__Work order__.
Return each record word for word and omit the pictures.

__Listed records__.
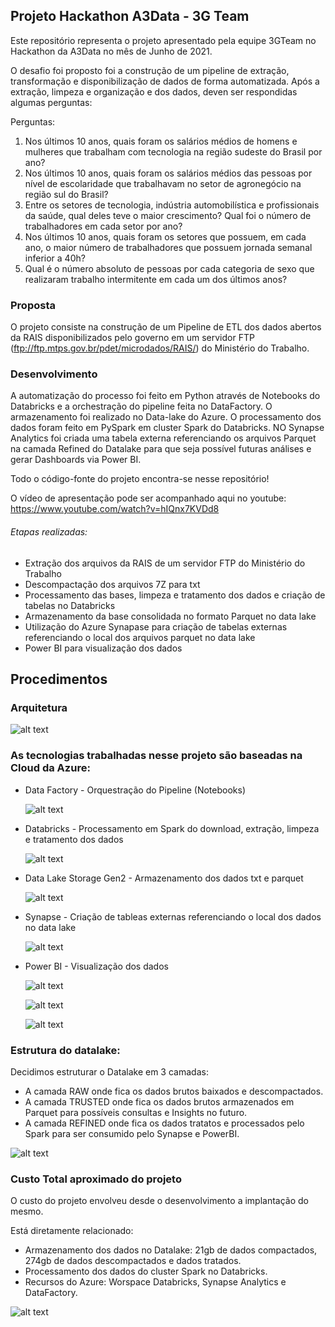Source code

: ## Projeto Hackathon A3Data - 3G Team

Este repositório representa o projeto apresentado pela equipe 3GTeam no Hackathon da A3Data no mês de Junho de 2021.

O desafio foi proposto foi a construção de um pipeline de extração, transformação e disponibilização de dados de forma automatizada. Após a extração, limpeza e organização e dos dados, deven ser respondidas algumas perguntas:

Perguntas:

1. Nos últimos 10 anos, quais foram os salários médios de homens e mulheres que trabalham com tecnologia na região sudeste do Brasil por ano?
2. Nos últimos 10 anos, quais foram os salários médios das pessoas por nível de escolaridade que trabalhavam no setor de agronegócio na região sul do Brasil?
3. Entre os setores de tecnologia, indústria automobilística e profissionais da saúde, qual deles teve o maior crescimento? Qual foi o número de trabalhadores em cada setor por ano?
4. Nos últimos 10 anos, quais foram os setores que possuem, em cada ano, o maior número de trabalhadores que possuem jornada semanal inferior a 40h?
5. Qual é o número absoluto de pessoas por cada categoria de sexo que realizaram trabalho intermitente em cada um dos últimos anos?

### Proposta

O projeto consiste na construção de um Pipeline de ETL dos dados abertos da RAIS disponibilizados pelo governo em um servidor FTP (ftp://ftp.mtps.gov.br/pdet/microdados/RAIS/) do Ministério do Trabalho.  

### Desenvolvimento

A automatização do processo foi feito em Python através de Notebooks do Databricks e a orchestração do pipeline feita no DataFactory. O armazenamento foi realizado no Data-lake do Azure. O processamento dos dados foram feito em PySpark em cluster Spark do Databricks. NO Synapse Analytics foi criada uma tabela externa referenciando os arquivos Parquet na camada Refined do Datalake para que seja possível futuras análises e gerar Dashboards via Power BI.

Todo o código-fonte do projeto encontra-se nesse repositório!

O vídeo de apresentação pode ser acompanhado aqui no youtube: https://www.youtube.com/watch?v=hIQnx7KVDd8

###### Etapas realizadas:

- Extração dos arquivos da RAIS de um servidor FTP do Ministério do Trabalho
- Descompactação dos arquivos 7Z para txt
- Processamento das bases, limpeza e tratamento dos dados e criação de tabelas no Databricks
- Armazenamento da base consolidada no formato Parquet no data lake
- Utilização do Azure Synapase para criação de tabelas externas referenciando o local dos arquivos parquet no data lake
- Power BI para visualização dos dados 



## Procedimentos

### Arquitetura

![alt text](https://github.com/gutomelo/3GTeam/blob/master/images/arquitetura.png?raw=true)





### As tecnologias trabalhadas nesse projeto são baseadas na Cloud da Azure:



- Data Factory - Orquestração do Pipeline (Notebooks)

  ![alt text](https://github.com/gutomelo/3GTeam/blob/master/images/pipeline1.png?raw=true)

  



- Databricks - Processamento  em Spark do download, extração, limpeza  e tratamento dos dados

  ![alt text](https://github.com/gutomelo/3GTeam/blob/master/images/databricks.png?raw=true)





- Data Lake Storage Gen2 - Armazenamento dos dados txt e parquet

  ![alt text](https://github.com/gutomelo/3GTeam/blob/master/images/datalake_all.png?raw=true)





- Synapse - Criação de tableas externas referenciando o local dos dados no data lake

  ![alt text](https://github.com/gutomelo/3GTeam/blob/master/images/tabela_externa_synapse.JPG?raw=true)





- Power BI - Visualização dos dados

  ![alt text](https://github.com/gutomelo/3GTeam/blob/master/images/trabalho_intermitente.PNG?raw=true)

  ![alt text](https://github.com/gutomelo/3GTeam/blob/master/images/agronegocio.PNG?raw=true)

  

  ![alt text](https://github.com/gutomelo/3GTeam/blob/master/images/salario_meio_tecnologia.PNG?raw=true)

  

### Estrutura do datalake:

Decidimos estruturar o Datalake em 3 camadas:

- A camada RAW onde fica os dados brutos baixados e descompactados.
- A camada TRUSTED onde fica os dados brutos armazenados em Parquet para possíveis consultas e Insights no futuro.
- A camada REFINED onde fica os dados tratatos e processados pelo Spark para ser consumido pelo Synapse e PowerBI.

![alt text](https://github.com/gutomelo/3GTeam/blob/master/images/estrutura_datalakepng.png?raw=true)





### Custo Total aproximado do projeto

O custo do projeto envolveu desde o desenvolvimento a implantação do mesmo. 

Está diretamente relacionado:

- Armazenamento dos dados no Datalake: 21gb de dados compactados, 274gb de dados descompactados e dados tratados.
- Processamento dos dados do cluster Spark no Databricks.
- Recursos do Azure: Worspace Databricks, Synapse Analytics e DataFactory.



![alt text](https://github.com/gutomelo/3GTeam/blob/master/images/Custo_Total.png?raw=true)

__Answer box__.
Source code

: ## Projeto Hackathon A3Data - 3G Team

Este repositório representa o projeto apresentado pela equipe 3GTeam no Hackathon da A3Data no mês de Junho de 2021.

O desafio foi proposto foi a construção de um pipeline de extração, transformação e disponibilização de dados de forma automatizada. Após a extração, limpeza e organização e dos dados, deven ser respondidas algumas perguntas:

Perguntas:

1. Nos últimos 10 anos, quais foram os salários médios de homens e mulheres que trabalham com tecnologia na região sudeste do Brasil por ano?
2. Nos últimos 10 anos, quais foram os salários médios das pessoas por nível de escolaridade que trabalhavam no setor de agronegócio na região sul do Brasil?
3. Entre os setores de tecnologia, indústria automobilística e profissionais da saúde, qual deles teve o maior crescimento? Qual foi o número de trabalhadores em cada setor por ano?
4. Nos últimos 10 anos, quais foram os setores que possuem, em cada ano, o maior número de trabalhadores que possuem jornada semanal inferior a 40h?
5. Qual é o número absoluto de pessoas por cada categoria de sexo que realizaram trabalho intermitente em cada um dos últimos anos?

### Proposta

O projeto consiste na construção de um Pipeline de ETL dos dados abertos da RAIS disponibilizados pelo governo em um servidor FTP (ftp://ftp.mtps.gov.br/pdet/microdados/RAIS/) do Ministério do Trabalho.  

### Desenvolvimento

A automatização do processo foi feito em Python através de Notebooks do Databricks e a orchestração do pipeline feita no DataFactory. O armazenamento foi realizado no Data-lake do Azure. O processamento dos dados foram feito em PySpark em cluster Spark do Databricks. NO Synapse Analytics foi criada uma tabela externa referenciando os arquivos Parquet na camada Refined do Datalake para que seja possível futuras análises e gerar Dashboards via Power BI.

Todo o código-fonte do projeto encontra-se nesse repositório!

O vídeo de apresentação pode ser acompanhado aqui no youtube: https://www.youtube.com/watch?v=hIQnx7KVDd8

###### Etapas realizadas:

- Extração dos arquivos da RAIS de um servidor FTP do Ministério do Trabalho
- Descompactação dos arquivos 7Z para txt
- Processamento das bases, limpeza e tratamento dos dados e criação de tabelas no Databricks
- Armazenamento da base consolidada no formato Parquet no data lake
- Utilização do Azure Synapase para criação de tabelas externas referenciando o local dos arquivos parquet no data lake
- Power BI para visualização dos dados 



## Procedimentos

### Arquitetura

![alt text](https://github.com/gutomelo/3GTeam/blob/master/images/arquitetura.png?raw=true)





### As tecnologias trabalhadas nesse projeto são baseadas na Cloud da Azure:



- Data Factory - Orquestração do Pipeline (Notebooks)

  ![alt text](https://github.com/gutomelo/3GTeam/blob/master/images/pipeline1.png?raw=true)

  



- Databricks - Processamento  em Spark do download, extração, limpeza  e tratamento dos dados

  ![alt text](https://github.com/gutomelo/3GTeam/blob/master/images/databricks.png?raw=true)





- Data Lake Storage Gen2 - Armazenamento dos dados txt e parquet

  ![alt text](https://github.com/gutomelo/3GTeam/blob/master/images/datalake_all.png?raw=true)





- Synapse - Criação de tableas externas referenciando o local dos dados no data lake

  ![alt text](https://github.com/gutomelo/3GTeam/blob/master/images/tabela_externa_synapse.JPG?raw=true)





- Power BI - Visualização dos dados

  ![alt text](https://github.com/gutomelo/3GTeam/blob/master/images/trabalho_intermitente.PNG?raw=true)

  ![alt text](https://github.com/gutomelo/3GTeam/blob/master/images/agronegocio.PNG?raw=true)

  

  ![alt text](https://github.com/gutomelo/3GTeam/blob/master/images/salario_meio_tecnologia.PNG?raw=true)

  

### Estrutura do datalake:

Decidimos estruturar o Datalake em 3 camadas:

- A camada RAW onde fica os dados brutos baixados e descompactados.
- A camada TRUSTED onde fica os dados brutos armazenados em Parquet para possíveis consultas e Insights no futuro.
- A camada REFINED onde fica os dados tratatos e processados pelo Spark para ser consumido pelo Synapse e PowerBI.

![alt text](https://github.com/gutomelo/3GTeam/blob/master/images/estrutura_datalakepng.png?raw=true)





### Custo Total aproximado do projeto

O custo do projeto envolveu desde o desenvolvimento a implantação do mesmo. 

Está diretamente relacionado:

- Armazenamento dos dados no Datalake: 21gb de dados compactados, 274gb de dados descompactados e dados tratados.
- Processamento dos dados do cluster Spark no Databricks.
- Recursos do Azure: Worspace Databricks, Synapse Analytics e DataFactory.



![alt text](https://github.com/gutomelo/3GTeam/blob/master/images/Custo_Total.png?raw=true)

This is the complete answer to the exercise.